遠野舞子 2019年3月7日号

〈男と女の性犯罪実録調書〉③大きな苦痛を与えて殺害

掲載日時 2019年02月07日 00時00分 [官能] / 掲載号 2019年2月14日号

「レイプまがいなことをされた…」
 事件直前、真理さんはこのことを“本命の客”に漏らしていた。エグザイルのヘアメークの知り合いがいるという話も、うすうすウソだと分かってきた。

 真理さんはそれ以来、高村からのLINEには一切返答しなくなり、電話にも出なくなった。

〈オレ、最低だよね。生きてる価値ないよね〉
 こんな言葉で同情を引こうとしてもムダだった。

 高村は何とかして真理さんと接触を持とうと、勤務先のデリヘルに予約を入れ、ホテルにやって来た真理さんを問い詰めた。
「どうして電話に出なくなったんだ!」

 高村と真理さんは口論になり、デリヘルのサービスすら拒否されたことから、いよいよ頭に血が上った。

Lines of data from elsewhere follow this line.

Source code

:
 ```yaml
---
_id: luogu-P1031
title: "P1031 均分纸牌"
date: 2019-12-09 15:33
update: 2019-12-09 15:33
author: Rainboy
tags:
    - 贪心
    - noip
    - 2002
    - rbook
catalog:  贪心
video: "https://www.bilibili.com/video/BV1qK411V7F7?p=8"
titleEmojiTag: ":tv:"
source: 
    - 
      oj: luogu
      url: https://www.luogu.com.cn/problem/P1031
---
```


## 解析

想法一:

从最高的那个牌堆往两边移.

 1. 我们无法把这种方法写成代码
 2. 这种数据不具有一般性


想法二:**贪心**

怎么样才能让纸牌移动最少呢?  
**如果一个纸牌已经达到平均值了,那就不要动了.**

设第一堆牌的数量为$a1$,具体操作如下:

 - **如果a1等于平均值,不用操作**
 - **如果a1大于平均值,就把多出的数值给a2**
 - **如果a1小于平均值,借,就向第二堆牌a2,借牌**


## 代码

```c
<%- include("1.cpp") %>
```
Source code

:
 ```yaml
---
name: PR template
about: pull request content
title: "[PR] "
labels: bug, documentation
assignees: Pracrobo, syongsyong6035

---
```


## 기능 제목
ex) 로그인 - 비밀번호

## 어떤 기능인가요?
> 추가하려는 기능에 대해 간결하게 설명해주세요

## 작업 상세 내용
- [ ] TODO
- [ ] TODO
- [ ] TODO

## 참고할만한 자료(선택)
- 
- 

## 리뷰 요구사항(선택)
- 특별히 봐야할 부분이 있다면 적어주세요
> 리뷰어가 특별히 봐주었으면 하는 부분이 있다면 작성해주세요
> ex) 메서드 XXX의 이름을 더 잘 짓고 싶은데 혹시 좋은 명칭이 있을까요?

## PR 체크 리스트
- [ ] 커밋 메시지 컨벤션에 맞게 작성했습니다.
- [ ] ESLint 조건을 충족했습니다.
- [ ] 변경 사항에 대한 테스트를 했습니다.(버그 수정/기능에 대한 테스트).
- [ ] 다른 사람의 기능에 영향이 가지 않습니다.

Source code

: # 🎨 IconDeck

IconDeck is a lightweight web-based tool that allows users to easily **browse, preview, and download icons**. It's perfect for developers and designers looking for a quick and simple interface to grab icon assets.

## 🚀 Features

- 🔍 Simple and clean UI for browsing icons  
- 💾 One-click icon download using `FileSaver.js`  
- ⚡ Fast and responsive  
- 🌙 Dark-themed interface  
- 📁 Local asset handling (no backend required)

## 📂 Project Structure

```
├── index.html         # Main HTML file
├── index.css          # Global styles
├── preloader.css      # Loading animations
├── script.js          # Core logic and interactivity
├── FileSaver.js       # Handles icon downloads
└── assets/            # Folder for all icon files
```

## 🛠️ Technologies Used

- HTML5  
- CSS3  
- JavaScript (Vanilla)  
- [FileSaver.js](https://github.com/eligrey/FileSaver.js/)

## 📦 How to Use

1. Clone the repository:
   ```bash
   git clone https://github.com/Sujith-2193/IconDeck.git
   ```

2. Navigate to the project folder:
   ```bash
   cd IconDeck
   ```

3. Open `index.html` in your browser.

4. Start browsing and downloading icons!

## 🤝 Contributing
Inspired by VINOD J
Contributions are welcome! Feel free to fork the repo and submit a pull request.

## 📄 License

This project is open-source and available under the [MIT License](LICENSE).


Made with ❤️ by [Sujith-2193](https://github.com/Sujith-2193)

 事件当日、高村は真理さんの地元にやって来て、何度も電話を入れた。真理さんは午後7時頃、勤務先の美容院を出たのが生前最期の姿になった。

 この後のことは、高村の供述から知るしかない。

「真理の家に行ってインターホンを鳴らしたが、誰も出なかった。電話で連絡がついたが、出先にいるということだったので待っていたが、帰ってこないので、その日は立ち去った」
 ところが翌日、真理さんは絞殺死体となって見つかるのだ。その状況は限りなく、高村のクロを示していた。
 だが、高村は公判になっても、自らの主張を曲げなかった。

「あなたはその日、被害者宅に何しに行ったのか?」
「彼女が風俗をやめたがっていたので、その相談に乗ろうと思ったんです」
「その後、半年間も逃げ回っていたのはなぜか?」
「逃げ回っていたのではありません。仕事が忙しかったんです」
「葬式にも行っていないし、警察にも行っていない。彼女が亡くなったニュースは知らなかったのか?」
「私は彼女の実家も知らないし、そこまでの関係じゃなかったので…」
「生活することと警察に情報提供することは、両立できることだと思うが…」
「それは特に理由はありません…」

 裁判所は高村の主張をバッサリ切って捨て、「被告人が犯人であると認められる。極めて大きな苦痛を与えて殺害し、強固な殺意があった。犯行後、被害者に電話をかけるなどの偽装工作をしたり、法廷でも不合理な弁解に終始したりして、事実とまったく向き合っていない」と断罪し、懲役17年を言い渡した。

 もっとも高村はこの判決を不服として控訴中である。